Bushnell shared her findings in the Mount Vernon campus’s Post Hall Friday afternoon in her seminar, “What Is’t O’Clock: Comic and Tragic Temporality in Shakespeare.”
Check out the top five takeaways from her speech.
1. Time: tragedy’s enemy, comedy’s friend
Time seems to be out of the audience’s and characters’ control in Shakespearean tragedies, Bushnell explained, while the opposite is true for the famed playwright’s comedies.
Classic comedies, like The Comedy of Errors, offer a satisfying conclusion.

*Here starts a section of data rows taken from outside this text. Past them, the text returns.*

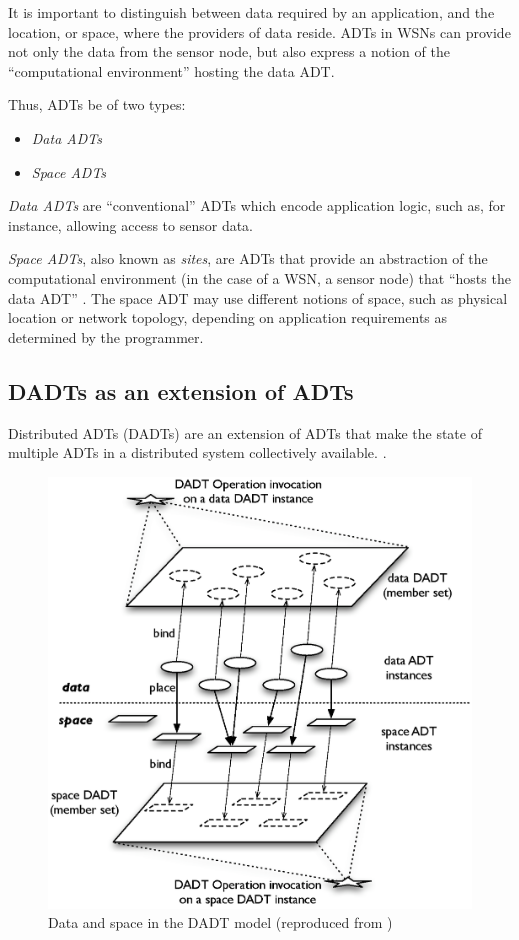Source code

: It is important to distinguish between data required by an application, and
the location, or space, where the providers of data reside. ADTs in WSNs can
provide not only the data from the sensor node, but also express a notion
of the ``computational environment'' hosting the data ADT.

Thus, ADTs be of two types:

\begin{itemize}
  \item \emph{Data ADTs}
  \item \emph{Space ADTs} 
\end{itemize}

\emph{Data ADTs} are ``conventional'' ADTs which encode application logic, such
as, for instance, allowing access to sensor data.

\emph{Space ADTs}, also known as \emph{sites}, are ADTs that provide an
abstraction of the computational environment (in the case of a WSN, a sensor
node) that ``hosts the data ADT'' \cite{migliavacca_DADT:2006}. The space ADT may
use different notions of space, such as physical location or network topology,
depending on application requirements as determined by the programmer.

\subsection{DADTs as an extension of ADTs} \label{subsec:DADTsConcepts}
Distributed ADTs (DADTs) are an extension of ADTs that make the state of multiple ADTs in a
distributed system collectively available.
\cite{migliavacca_DADT:2006}. 

\begin{figure}[h]
\centering
\includegraphics[scale=0.65]{img/DADTs.eps} 
\caption[Data and space in the DADT model]{Data and space in the DADT model (reproduced from 
\cite{migliavacca_DADT:2006})}
\label{Fig:DADTs}
\end{figure}

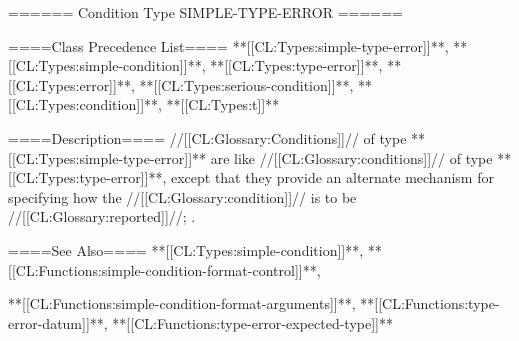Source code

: ====== Condition Type SIMPLE-TYPE-ERROR ======

====Class Precedence List====
**[[CL:Types:simple-type-error]]**, **[[CL:Types:simple-condition]]**, **[[CL:Types:type-error]]**, **[[CL:Types:error]]**, **[[CL:Types:serious-condition]]**, **[[CL:Types:condition]]**, **[[CL:Types:t]]**

====Description====
//[[CL:Glossary:Conditions]]// of type **[[CL:Types:simple-type-error]]** are like //[[CL:Glossary:conditions]]// of type **[[CL:Types:type-error]]**, except that they provide an alternate mechanism for specifying how the //[[CL:Glossary:condition]]// is to be //[[CL:Glossary:reported]]//; .

====See Also====
**[[CL:Types:simple-condition]]**, **[[CL:Functions:simple-condition-format-control]]**,

**[[CL:Functions:simple-condition-format-arguments]]**, **[[CL:Functions:type-error-datum]]**, **[[CL:Functions:type-error-expected-type]]**

 
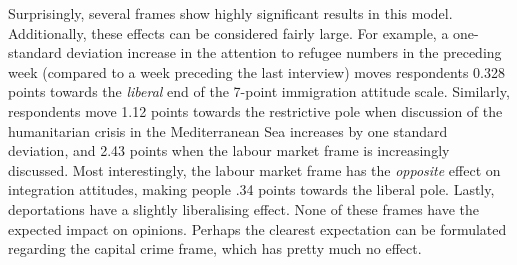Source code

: \documentclass{article}
\begin{document}
Surprisingly, several frames show highly significant results in this model. Additionally, these effects can be considered fairly large. For example, a one-standard deviation increase in the attention to refugee numbers in the preceding week (compared to a week preceding the last interview) moves respondents 0.328 points towards the \textit{liberal} end of the 7-point immigration attitude scale. Similarly, respondents move 1.12 points towards the restrictive pole when discussion of the humanitarian crisis in the Mediterranean Sea increases by one standard deviation, and 2.43 points when the labour market frame is increasingly discussed.  Most interestingly, the labour market frame has the \textit{opposite} effect on integration attitudes, making people .34 points towards the liberal pole. Lastly, deportations have a slightly liberalising effect. None of these frames have the expected impact on opinions. Perhaps the clearest expectation can be formulated regarding the capital crime frame, which has pretty much no effect.
\end{document}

In tragedies, like the famous demise of Romeo and Juliet, the end can be frustrating for the audience, who are left wondering if disaster could have been averted if only there had been more time.
2. Medium matters.
But the viewing experience, like a live theater experience versus a film, can also affect a viewer’s perception of time.
While watching a play in a theater, time seems to always move forward, which Bushnell said is what Shakespeare originally intended.
But watching a movie version can change the experience, because viewers have more control over time, with the ability to pause, fast-forward and rewind footage.
3. Time is an invention.
While clocks are a part of daily life today, Bushnell explained that mechanical clocks were a relatively new phenomenon in Shakespeare’s time.
This invention, Bushnell said, changed the way people saw themselves and positioned themselves in their surroundings. As clock towers chimed in every hour in town centers, people’s lives became newly ruled by time, contributing to the idea that people were moving towards some end.
4. Shakespeare’s plays are timeless.
And though Shakespeare crafted his plays during the Elizebethan era, Bushnell insisted that the themes and concepts of Shakespeare’s plays can be applied to any time period.
Modern movies like “10 Things I Hate About You” and “Kiss Me Kate,” Bushnell said, are modern adaptions of Shakespearian works.
“Shakespeare was already somewhere else,” Bushnell said.